Los relojes de Rolex se venden en las mejores joyerías y relojerías del mundo, pero tiene muy pocas tiendas propias. Una de esas «pocas» se inaugura el próximo día 16 de diciembre en Barcelona y se suma así a las de Tokio, Hong Kong, París y Milán. Casualidades del destino, la calle elegida para el local español es la de Pau Casals, lo que encaja con una particular querencia de esta firma por el mundo de la música.

En general, los relojes de lujo tienen buena «prensa» entre las figuras del cine y del deporte, que se avienen a poner rostro (y muñeca) en favor de los mejores modelos, pero hay que reconocer que lanzarse a promocionar una marca con el apoyo de voces de la ópera y de intrumentistas de relieve requiere cierta audacia, incluso si también se ha integrado en esa nómina de corcheas a pianistas o cantantes que representan una música más «popular». Pero el mundo de la música tiene un nivel de exigencia en el que tal vez la compañía suiza encuentre inspiración.

De una cosa a otra

Rolex hizo su primer anuncio de estas características en los años 70 con la gran soprano neozelandesa Kiri Te Kanawa, con la que trabajó durante mucho tiempo. También lo haría con los tenores Plácido Domingo, desde 1982, y Rolando Villazón, la soprano Renée Fleming, la mezzo Cecilia Bartoli, el violinista Maxim Vengerov y el pianista Yundi Li. Recientemente actuó en España Diana Krall, pianista y cantante de jazz (y más cosas) ya como imagen de Rolex, pero también entran en este nuevo grupo el sitar de Anoushka Shankar y el estilo «crooner» de Michael Bublé...

Más allá de los rostros están los patrocinios de Operalia -fundada en 1993 por Plácido Domingo-, para descubrir y promocionar talentos vocales, el Festiva de Verbier (Suiza) con objetivos similares, los apoyos a la ópera de Montecarlo y a la Scala de Milán. Lo más reciente ha sido ampliar ese interés a la danza, del que se han beneficiado los bailarines Sylvie Guillem Y Yuan-Yuan Tan o el coreógrafo Guillermo Forsythe.

Nada más agitado que la vida de un músico, a pesar de las apariencias y eso recuerda las razones que movieron, en 1905, a Hans Wilsdorf -entonces muy joven- a crear sus relojes. Quería «máquinas al servicio del progreso», piezas para moverse con aquel hombre «contemporáneo» al que nada se ponía por delante, aunque en esa euforia no pudieran imaginarse, ni el relojero suizo ni sus primeros «fans» la de cosas temibles que iban a vivirse en Europa. Wilsdorf, de todas formas, dio pasos acertados: le buscó a su «máquina» un nombre pronunciable en todas las lenguas del viejo continente y le dotó de características pensadas para enfrentarse a los elementos. Tengamos en cuenta que los relojes de pulsera se consideraban entonces «afeminados» y muy frágiles, al no protegerlos una tapa o al menos el bolsillo del chaleco. Wilsdorf los hizo nadar, escalar montañas y desde luego lucir por hombres y mujeres de acción.

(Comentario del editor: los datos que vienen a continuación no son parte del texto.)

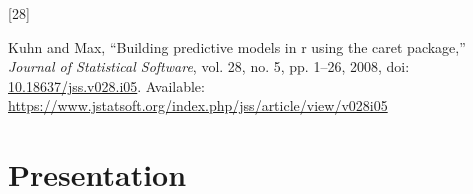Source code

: \documentclass[
  letterpaper,
  DIV=11,
  numbers=noendperiod]{scrreprt}
\newlength{\cslhangindent}
\newlength{\csllabelwidth}
\newlength{\cslentryspacingunit} %
\newenvironment{CSLReferences}[2] %
 {%
  \setlength{\parindent}{0pt}
  \ifodd #1
  \let\oldpar\par
  \def\par{\hangindent=\cslhangindent\oldpar}
  \fi
  \setlength{\parskip}{#2\cslentryspacingunit}
 }%
 {}
\newcommand{\CSLLeftMargin}[1]{\parbox[t]{\csllabelwidth}{#1}}
\newcommand{\CSLRightInline}[1]{\parbox[t]{\linewidth - \csllabelwidth}{#1}\break}
\begin{document}
\begin{CSLReferences}{0}{0}
\leavevmode{}%
\CSLLeftMargin{{[}28{]} }%
\CSLRightInline{Kuhn and Max, {``Building predictive models in r using
the caret package,''} \emph{Journal of Statistical Software}, vol. 28,
no. 5, pp. 1--26, 2008, doi:
\href{https://doi.org/10.18637/jss.v028.i05}{10.18637/jss.v028.i05}.
Available:
\url{https://www.jstatsoft.org/index.php/jss/article/view/v028i05}}

\end{CSLReferences}


\hypertarget{presentation}{%
\chapter*{Presentation}\label{presentation}}

\end{document}

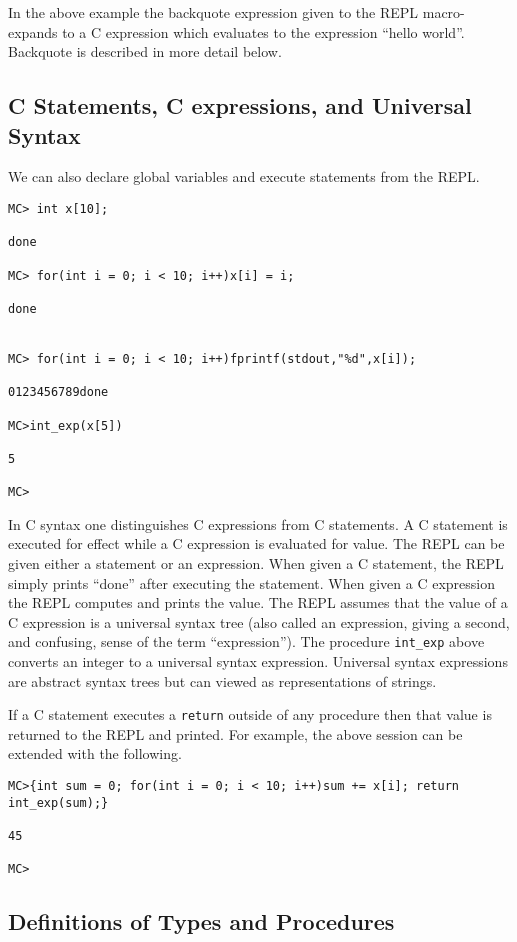 \documentclass{article}
\begin{document}
In the above example the backquote expression given to the REPL macro-expands to a C expression which evaluates to the expression ``hello world''.
Backquote is described in more detail below.

\subsection{C Statements, C expressions, and Universal Syntax}

We can also declare global variables and execute statements from the REPL.

\begin{verbatim}
MC> int x[10];

done

MC> for(int i = 0; i < 10; i++)x[i] = i;

done


MC> for(int i = 0; i < 10; i++)fprintf(stdout,"%d",x[i]);

0123456789done

MC>int_exp(x[5])

5

MC>
\end{verbatim}

In C syntax one distinguishes C expressions from C statements.  A C
statement is executed for effect while a C expression is evaluated for
value. The REPL can be given either a statement or an expression.  When
given a C statement, the REPL simply prints ``done'' after executing
the statement.
When given a C expression the REPL computes and prints
the value.  The REPL assumes that the value of a C expression
is a universal syntax tree (also called an expression, giving a second, and confusing,
sense of the term ``expression''). The procedure {\tt int\_exp} above
converts an integer to a universal syntax expression.  Universal syntax expressions are abstract
syntax trees but can viewed as representations of strings.

If a C statement executes a {\tt return} outside of any
procedure then that value is returned to the REPL and printed.
For example, the above session can be extended with the following.

\begin{verbatim}
MC>{int sum = 0; for(int i = 0; i < 10; i++)sum += x[i]; return int_exp(sum);}

45

MC>
\end{verbatim}

\subsection{Definitions of Types and Procedures}
\end{document}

Cada década quedaría marcada por algún avance notable: la precisión (certificada en 1910 y respaldada en 1914) hasta entonces discutida en un reloj de pulsera; el hermetismo al agua y al polvo (1926: los Oyster -Ostra- arrancan de ahí); el movimiento de cuerda automática (1931, revolución tecnológica); la inclusión de fecha (1945, con el primer Rolex Datejust)...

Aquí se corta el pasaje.